I am curious to know why you fitted the awning on the drivers side .

Steve


----------



## Maurich9

*Seat Belt Sensor Issue*



AuldTam said:


> I fitted Renault Grand Espace swivel seats straight onto the seat boxes in my master van..you only need to slightly elongate the holes, its a simple job...no need to add longer seat runners either...and very comfortable seats they are too, ideal for motorway driving with the arm rests down.



Hi,
I'm planning to do a conversion based on a Renault Master. The info on the Espace seats is a good steer. However, been led to believe that if the dual front passenger seat is removed it generates a warning flag on the dash that causes MOT failure. The warning is due to one of the sealt belts having been removed. I've heard of two possible solutions, one involves changing some codes on the vehicle, but need knowledge of the codes and presumably a bit of kit to do it. The other involves putting a resistor somewhere in the circuitry to fool the vehicle into thinking the removed seat belt is still there. Presumably you've used one of these methods. If so can you provide a bit more dummy level info for me please.

Maurice


----------



## Firefox

Maurich9 said:


> Hi,
> I'm planning to do a conversion based on a Renault Master. The info on the Espace seats is a good steer. However, been led to believe that if the dual front passenger seat is removed it generates a warning flag on the dash that causes MOT failure. The warning is due to one of the sealt belts having been removed. I've heard of two possible solutions, one involves changing some codes on the vehicle, but need knowledge of the codes and presumably a bit of kit to do it. The other involves putting a resistor somewhere in the circuitry to fool the vehicle into thinking the removed seat belt is still there. Presumably you've used one of these methods. If so can you provide a bit more dummy level info for me please.
> 
> Maurice



Depends on the year; I moved the bench seat from a Mark 2 master 2006 rearwards to form the lounge.
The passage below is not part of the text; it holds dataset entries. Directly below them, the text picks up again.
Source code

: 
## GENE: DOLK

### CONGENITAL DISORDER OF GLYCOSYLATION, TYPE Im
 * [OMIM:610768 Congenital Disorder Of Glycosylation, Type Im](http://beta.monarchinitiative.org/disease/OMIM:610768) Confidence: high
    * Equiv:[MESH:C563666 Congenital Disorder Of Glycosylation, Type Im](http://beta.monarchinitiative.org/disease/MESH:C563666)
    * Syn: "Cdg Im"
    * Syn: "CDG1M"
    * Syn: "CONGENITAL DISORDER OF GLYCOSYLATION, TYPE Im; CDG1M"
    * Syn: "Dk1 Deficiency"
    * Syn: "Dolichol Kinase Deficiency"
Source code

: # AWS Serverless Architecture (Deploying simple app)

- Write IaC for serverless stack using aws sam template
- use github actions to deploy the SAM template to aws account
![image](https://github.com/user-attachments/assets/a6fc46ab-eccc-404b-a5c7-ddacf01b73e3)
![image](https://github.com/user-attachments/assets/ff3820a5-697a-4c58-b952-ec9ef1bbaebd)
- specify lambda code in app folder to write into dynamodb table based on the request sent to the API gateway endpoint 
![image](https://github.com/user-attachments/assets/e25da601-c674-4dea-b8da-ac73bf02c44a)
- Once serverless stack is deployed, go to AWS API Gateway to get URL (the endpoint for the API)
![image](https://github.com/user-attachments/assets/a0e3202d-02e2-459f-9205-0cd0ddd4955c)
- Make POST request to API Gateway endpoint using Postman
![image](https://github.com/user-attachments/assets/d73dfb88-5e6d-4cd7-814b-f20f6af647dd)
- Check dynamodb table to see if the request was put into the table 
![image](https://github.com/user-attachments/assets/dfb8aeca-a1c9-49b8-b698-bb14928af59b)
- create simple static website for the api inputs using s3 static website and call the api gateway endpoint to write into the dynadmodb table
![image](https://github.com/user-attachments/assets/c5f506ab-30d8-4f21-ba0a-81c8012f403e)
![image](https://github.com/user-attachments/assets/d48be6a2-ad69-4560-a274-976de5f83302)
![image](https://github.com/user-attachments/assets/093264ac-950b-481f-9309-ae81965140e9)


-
Only the drivers seat is wired up for seatbelt on that. 2009 onwards the Mark 3 may be different.


----------



## mariesnowgoose

Mega impressive conversion!


----------



## Scudo

Firefox said:


> Depends on the year; I moved the bench seat from a Mark 2 master 2006 rearwards to form the lounge. Only the drivers seat is wired up for seatbelt on that. 2009 onwards the Mark 3 may be different.



Thanks. Unfortunately the vehicle I've got my eye on is a 2008 so presumably a MK3, I'm led to believe it does have this problem. I'll put the post on a new thread to see if I can't flush out someone that has experience of the later model.

Maurice


----------